- **AIM OF THE EXERCISE**
Search the records below for the string "sezione" and copy each line where it turns up.

- **THE INPUT**

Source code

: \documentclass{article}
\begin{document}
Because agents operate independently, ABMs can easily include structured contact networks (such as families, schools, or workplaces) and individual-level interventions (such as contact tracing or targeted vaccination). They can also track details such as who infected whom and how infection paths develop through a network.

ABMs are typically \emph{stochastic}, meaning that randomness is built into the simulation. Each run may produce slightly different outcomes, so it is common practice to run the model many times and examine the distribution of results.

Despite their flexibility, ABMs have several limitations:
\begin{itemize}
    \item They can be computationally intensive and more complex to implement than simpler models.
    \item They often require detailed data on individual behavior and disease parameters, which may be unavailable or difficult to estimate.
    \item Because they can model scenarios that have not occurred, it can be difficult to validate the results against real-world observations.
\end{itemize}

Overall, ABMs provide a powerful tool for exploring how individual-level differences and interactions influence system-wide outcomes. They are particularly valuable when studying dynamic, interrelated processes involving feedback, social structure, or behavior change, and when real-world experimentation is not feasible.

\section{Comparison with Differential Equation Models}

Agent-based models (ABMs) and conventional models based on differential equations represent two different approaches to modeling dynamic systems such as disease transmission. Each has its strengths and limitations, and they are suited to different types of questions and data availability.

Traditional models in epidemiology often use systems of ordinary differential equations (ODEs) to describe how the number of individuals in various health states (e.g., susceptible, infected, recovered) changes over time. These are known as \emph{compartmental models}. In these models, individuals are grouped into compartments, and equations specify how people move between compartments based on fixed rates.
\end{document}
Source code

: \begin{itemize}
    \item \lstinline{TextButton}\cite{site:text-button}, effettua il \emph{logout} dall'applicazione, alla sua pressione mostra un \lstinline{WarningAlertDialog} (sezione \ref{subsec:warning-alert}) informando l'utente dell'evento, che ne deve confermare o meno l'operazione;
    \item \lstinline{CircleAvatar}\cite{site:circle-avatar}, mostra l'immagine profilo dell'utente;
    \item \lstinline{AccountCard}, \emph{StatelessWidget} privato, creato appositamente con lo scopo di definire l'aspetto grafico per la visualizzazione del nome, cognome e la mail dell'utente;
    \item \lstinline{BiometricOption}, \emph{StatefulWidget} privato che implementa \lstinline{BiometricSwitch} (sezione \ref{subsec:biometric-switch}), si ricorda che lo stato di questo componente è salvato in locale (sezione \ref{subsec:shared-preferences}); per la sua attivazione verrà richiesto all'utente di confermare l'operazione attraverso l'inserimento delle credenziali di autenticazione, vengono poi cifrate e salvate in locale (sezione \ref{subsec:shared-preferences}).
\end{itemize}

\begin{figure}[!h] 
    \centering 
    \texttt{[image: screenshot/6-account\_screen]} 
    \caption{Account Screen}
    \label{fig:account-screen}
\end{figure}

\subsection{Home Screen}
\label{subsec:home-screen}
--
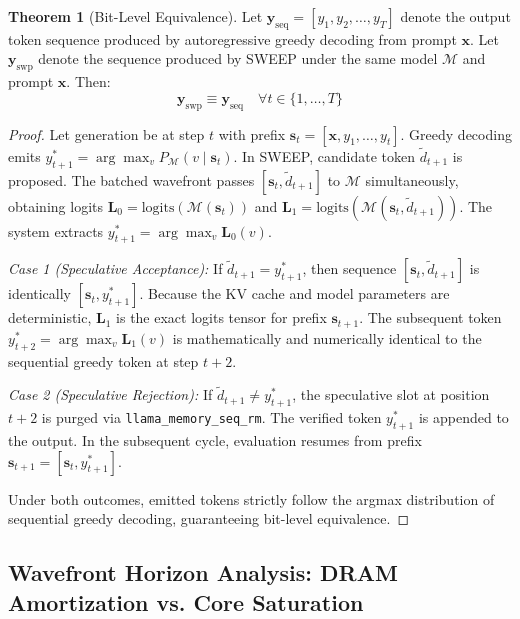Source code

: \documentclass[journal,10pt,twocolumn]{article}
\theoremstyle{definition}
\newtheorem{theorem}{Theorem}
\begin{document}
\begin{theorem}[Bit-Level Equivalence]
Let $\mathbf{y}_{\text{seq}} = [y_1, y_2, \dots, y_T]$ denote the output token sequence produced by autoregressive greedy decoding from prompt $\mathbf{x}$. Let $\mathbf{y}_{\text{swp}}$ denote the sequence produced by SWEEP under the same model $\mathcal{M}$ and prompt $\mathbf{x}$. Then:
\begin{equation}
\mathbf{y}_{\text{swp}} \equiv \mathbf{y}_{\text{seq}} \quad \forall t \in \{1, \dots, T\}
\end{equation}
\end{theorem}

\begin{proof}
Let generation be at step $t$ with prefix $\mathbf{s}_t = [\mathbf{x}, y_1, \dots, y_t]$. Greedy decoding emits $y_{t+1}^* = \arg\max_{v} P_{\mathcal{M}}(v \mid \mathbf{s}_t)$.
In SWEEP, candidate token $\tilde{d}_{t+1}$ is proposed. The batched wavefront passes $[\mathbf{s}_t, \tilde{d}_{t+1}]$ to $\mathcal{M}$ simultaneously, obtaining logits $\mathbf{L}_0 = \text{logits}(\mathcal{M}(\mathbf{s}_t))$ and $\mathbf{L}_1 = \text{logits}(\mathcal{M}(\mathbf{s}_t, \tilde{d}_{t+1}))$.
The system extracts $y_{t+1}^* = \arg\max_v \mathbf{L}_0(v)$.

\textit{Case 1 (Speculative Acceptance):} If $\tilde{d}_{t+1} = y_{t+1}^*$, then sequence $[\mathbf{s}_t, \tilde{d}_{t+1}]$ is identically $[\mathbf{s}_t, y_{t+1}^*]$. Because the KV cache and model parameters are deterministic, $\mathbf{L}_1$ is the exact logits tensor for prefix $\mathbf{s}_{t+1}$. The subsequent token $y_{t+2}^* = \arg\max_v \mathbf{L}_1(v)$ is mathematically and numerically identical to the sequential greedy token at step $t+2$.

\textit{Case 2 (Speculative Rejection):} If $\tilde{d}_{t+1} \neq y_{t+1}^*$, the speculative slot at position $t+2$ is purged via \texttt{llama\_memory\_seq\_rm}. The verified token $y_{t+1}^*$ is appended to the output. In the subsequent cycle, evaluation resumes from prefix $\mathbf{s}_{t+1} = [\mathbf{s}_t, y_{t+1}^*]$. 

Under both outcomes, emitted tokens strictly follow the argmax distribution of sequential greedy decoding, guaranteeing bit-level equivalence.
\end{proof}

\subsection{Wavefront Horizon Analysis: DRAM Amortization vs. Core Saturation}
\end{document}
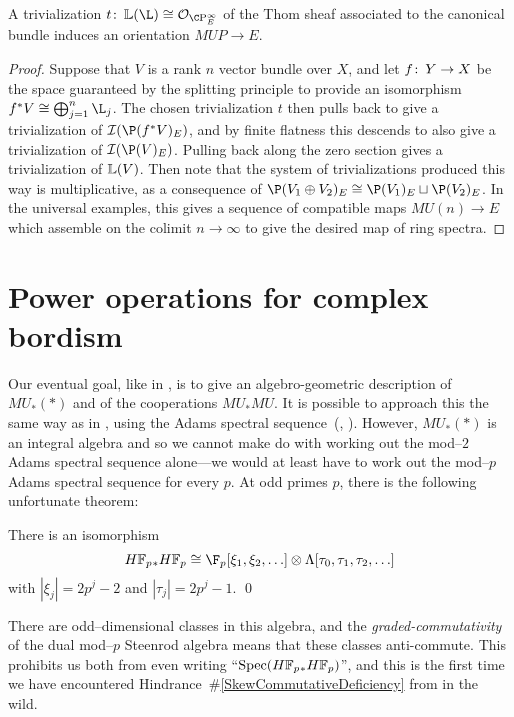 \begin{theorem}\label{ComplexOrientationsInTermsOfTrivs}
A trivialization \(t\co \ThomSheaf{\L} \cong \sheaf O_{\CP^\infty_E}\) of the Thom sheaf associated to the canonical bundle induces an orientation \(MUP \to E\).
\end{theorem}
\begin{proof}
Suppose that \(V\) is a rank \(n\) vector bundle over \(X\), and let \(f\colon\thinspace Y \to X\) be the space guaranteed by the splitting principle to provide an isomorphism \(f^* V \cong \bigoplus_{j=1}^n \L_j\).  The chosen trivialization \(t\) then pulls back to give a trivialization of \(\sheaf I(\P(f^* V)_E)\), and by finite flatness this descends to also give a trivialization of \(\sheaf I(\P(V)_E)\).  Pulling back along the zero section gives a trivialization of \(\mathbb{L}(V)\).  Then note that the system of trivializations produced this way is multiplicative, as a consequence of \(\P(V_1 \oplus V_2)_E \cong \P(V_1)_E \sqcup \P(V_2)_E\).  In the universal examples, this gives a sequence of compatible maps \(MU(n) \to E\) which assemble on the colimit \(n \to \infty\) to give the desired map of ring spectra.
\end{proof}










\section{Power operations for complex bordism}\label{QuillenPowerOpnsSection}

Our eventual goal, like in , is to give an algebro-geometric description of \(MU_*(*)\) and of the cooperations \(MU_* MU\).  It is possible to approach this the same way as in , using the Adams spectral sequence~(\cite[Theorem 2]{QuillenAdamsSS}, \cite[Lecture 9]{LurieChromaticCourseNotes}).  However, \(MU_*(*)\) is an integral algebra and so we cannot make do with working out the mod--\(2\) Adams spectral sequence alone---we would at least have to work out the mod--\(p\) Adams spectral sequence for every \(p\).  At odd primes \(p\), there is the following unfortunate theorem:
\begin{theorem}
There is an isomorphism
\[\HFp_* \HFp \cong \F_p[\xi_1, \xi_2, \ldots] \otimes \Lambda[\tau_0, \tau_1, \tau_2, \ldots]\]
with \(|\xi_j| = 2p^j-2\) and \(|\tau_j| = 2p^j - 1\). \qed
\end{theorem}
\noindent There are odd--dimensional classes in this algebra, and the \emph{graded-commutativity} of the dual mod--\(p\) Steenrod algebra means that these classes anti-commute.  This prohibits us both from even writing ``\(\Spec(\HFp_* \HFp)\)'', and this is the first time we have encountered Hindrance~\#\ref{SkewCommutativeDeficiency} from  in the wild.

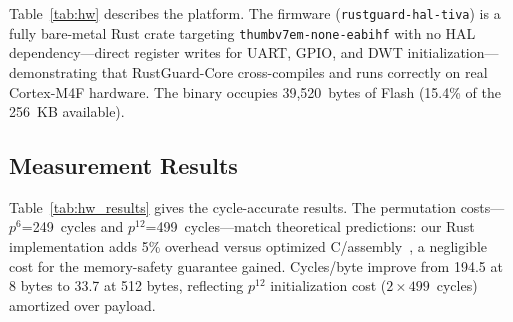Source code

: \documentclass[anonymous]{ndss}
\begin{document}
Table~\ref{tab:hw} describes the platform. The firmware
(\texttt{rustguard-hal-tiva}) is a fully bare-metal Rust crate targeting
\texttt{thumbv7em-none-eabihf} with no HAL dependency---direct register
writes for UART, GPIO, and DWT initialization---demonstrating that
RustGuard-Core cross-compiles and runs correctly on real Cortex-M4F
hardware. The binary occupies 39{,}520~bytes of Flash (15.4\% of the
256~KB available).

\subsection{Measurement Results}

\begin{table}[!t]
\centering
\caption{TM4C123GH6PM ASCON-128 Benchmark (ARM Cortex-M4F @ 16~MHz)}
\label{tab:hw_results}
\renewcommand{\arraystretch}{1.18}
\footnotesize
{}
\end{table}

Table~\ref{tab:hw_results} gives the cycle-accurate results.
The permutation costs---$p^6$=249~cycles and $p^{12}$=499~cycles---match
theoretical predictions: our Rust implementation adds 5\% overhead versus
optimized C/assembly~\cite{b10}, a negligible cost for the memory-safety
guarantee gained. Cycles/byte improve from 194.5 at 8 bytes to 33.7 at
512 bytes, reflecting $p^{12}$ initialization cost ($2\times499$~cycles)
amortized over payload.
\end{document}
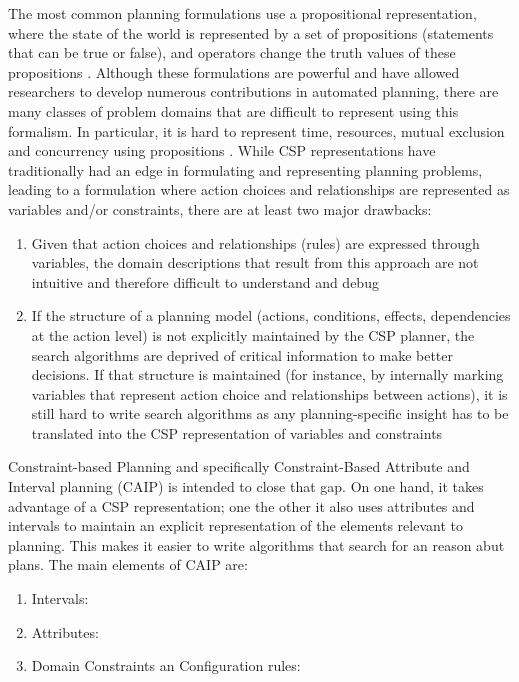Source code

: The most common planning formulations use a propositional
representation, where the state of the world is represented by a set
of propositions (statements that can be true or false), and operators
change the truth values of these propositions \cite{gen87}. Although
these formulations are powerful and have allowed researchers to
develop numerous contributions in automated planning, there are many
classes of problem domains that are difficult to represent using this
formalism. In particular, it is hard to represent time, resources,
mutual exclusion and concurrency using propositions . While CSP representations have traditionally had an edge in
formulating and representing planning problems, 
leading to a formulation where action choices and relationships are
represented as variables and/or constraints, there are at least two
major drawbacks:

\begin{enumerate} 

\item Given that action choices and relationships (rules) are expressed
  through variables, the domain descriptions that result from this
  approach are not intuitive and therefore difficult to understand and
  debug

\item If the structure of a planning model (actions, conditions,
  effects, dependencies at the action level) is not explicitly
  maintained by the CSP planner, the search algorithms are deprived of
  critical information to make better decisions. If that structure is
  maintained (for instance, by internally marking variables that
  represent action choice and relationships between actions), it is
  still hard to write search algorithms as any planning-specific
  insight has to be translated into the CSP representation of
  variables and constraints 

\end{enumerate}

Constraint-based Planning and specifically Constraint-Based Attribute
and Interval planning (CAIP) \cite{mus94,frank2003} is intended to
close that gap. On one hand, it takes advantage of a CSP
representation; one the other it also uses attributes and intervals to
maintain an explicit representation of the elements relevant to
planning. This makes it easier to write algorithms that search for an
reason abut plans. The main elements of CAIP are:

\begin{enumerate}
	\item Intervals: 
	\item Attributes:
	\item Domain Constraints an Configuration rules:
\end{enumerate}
* * *
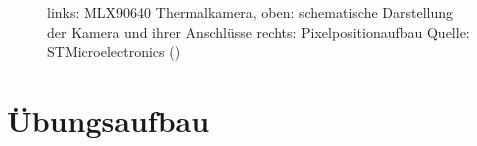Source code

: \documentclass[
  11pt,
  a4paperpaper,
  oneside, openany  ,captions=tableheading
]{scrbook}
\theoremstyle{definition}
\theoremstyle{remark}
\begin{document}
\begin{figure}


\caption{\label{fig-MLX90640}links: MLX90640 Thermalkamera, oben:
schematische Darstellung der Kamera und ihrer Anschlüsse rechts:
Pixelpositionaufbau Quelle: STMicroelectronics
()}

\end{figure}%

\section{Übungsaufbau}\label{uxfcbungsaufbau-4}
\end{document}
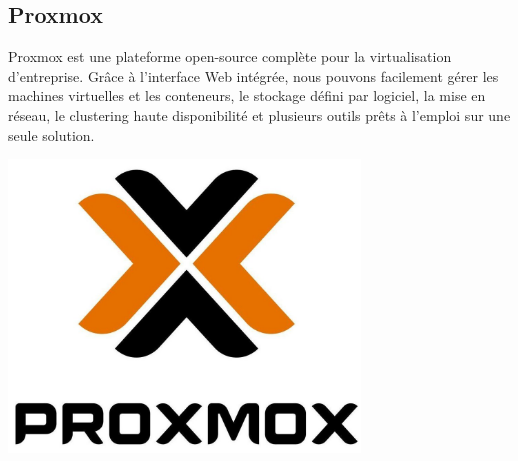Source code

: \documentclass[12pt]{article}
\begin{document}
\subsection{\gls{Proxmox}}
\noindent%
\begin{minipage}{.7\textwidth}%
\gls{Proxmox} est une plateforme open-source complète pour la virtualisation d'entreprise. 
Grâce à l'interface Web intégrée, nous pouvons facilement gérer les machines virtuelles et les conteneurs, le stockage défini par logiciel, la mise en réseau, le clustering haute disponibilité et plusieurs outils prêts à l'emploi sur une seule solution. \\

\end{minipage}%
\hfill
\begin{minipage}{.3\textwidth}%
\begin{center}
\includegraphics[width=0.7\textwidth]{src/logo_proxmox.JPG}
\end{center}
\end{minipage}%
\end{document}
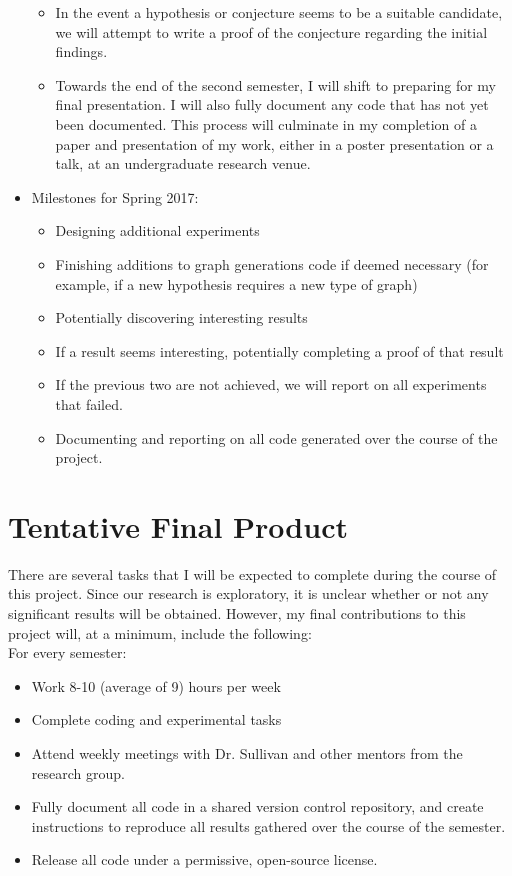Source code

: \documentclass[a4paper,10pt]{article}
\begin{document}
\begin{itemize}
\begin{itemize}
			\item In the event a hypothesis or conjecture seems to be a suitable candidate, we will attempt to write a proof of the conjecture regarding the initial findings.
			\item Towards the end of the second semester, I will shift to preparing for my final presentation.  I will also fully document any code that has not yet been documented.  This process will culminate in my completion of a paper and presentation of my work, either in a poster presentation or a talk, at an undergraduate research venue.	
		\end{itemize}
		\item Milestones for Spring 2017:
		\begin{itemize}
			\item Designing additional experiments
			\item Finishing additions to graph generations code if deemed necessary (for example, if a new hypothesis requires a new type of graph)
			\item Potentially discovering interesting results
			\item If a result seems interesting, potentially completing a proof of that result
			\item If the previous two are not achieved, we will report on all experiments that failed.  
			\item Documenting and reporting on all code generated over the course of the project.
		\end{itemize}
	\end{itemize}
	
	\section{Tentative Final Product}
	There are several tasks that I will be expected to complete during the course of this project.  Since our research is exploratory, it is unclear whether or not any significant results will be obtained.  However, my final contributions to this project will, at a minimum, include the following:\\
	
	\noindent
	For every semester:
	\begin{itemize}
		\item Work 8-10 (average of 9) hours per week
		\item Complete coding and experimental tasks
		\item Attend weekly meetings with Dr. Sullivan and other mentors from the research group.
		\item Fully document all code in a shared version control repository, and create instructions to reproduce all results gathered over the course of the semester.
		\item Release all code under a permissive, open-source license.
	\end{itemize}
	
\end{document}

- **ANSWER TO THIS PROBLEM**
    \item \lstinline{TextButton}\cite{site:text-button}, effettua il \emph{logout} dall'applicazione, alla sua pressione mostra un \lstinline{WarningAlertDialog} (sezione \ref{subsec:warning-alert}) informando l'utente dell'evento, che ne deve confermare o meno l'operazione;
    \item \lstinline{BiometricOption}, \emph{StatefulWidget} privato che implementa \lstinline{BiometricSwitch} (sezione \ref{subsec:biometric-switch}), si ricorda che lo stato di questo componente è salvato in locale (sezione \ref{subsec:shared-preferences}); per la sua attivazione verrà richiesto all'utente di confermare l'operazione attraverso l'inserimento delle credenziali di autenticazione, vengono poi cifrate e salvate in locale (sezione \ref{subsec:shared-preferences}).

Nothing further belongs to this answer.